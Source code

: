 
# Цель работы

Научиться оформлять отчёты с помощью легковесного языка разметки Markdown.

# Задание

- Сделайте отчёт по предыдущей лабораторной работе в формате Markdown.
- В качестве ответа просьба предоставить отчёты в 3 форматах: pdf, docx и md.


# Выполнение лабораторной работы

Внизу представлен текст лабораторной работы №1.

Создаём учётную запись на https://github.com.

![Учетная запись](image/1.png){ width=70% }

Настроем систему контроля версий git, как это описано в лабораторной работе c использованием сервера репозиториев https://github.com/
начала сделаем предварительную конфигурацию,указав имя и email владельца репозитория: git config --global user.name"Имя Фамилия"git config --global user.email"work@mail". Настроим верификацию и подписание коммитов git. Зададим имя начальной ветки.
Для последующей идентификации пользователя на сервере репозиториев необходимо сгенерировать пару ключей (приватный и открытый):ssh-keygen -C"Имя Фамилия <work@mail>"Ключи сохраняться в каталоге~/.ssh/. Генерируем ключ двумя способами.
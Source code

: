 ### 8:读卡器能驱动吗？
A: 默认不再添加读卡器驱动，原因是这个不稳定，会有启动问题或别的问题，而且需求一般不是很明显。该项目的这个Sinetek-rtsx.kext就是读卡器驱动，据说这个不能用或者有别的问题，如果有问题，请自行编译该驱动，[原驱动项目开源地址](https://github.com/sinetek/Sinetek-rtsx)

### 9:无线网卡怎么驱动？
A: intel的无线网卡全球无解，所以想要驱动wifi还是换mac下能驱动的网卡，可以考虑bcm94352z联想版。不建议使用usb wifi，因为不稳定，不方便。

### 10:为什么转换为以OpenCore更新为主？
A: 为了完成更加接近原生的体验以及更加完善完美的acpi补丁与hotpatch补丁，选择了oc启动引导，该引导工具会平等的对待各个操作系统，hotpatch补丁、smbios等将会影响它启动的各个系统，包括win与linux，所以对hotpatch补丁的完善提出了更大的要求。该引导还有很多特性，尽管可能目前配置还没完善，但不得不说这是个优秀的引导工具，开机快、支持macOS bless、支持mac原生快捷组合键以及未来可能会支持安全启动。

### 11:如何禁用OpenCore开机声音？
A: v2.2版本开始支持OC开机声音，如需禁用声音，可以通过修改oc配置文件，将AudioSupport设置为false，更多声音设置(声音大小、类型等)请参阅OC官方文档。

TASK DESCRIPTION: What lines above contain the word "репозиториев"? Please copy each one.

RESPONSE AREA:
Настроем систему контроля версий git, как это описано в лабораторной работе c использованием сервера репозиториев https://github.com/
Для последующей идентификации пользователя на сервере репозиториев необходимо сгенерировать пару ключей (приватный и открытый):ssh-keygen -C"Имя Фамилия <work@mail>"Ключи сохраняться в каталоге~/.ssh/. Генерируем ключ двумя способами.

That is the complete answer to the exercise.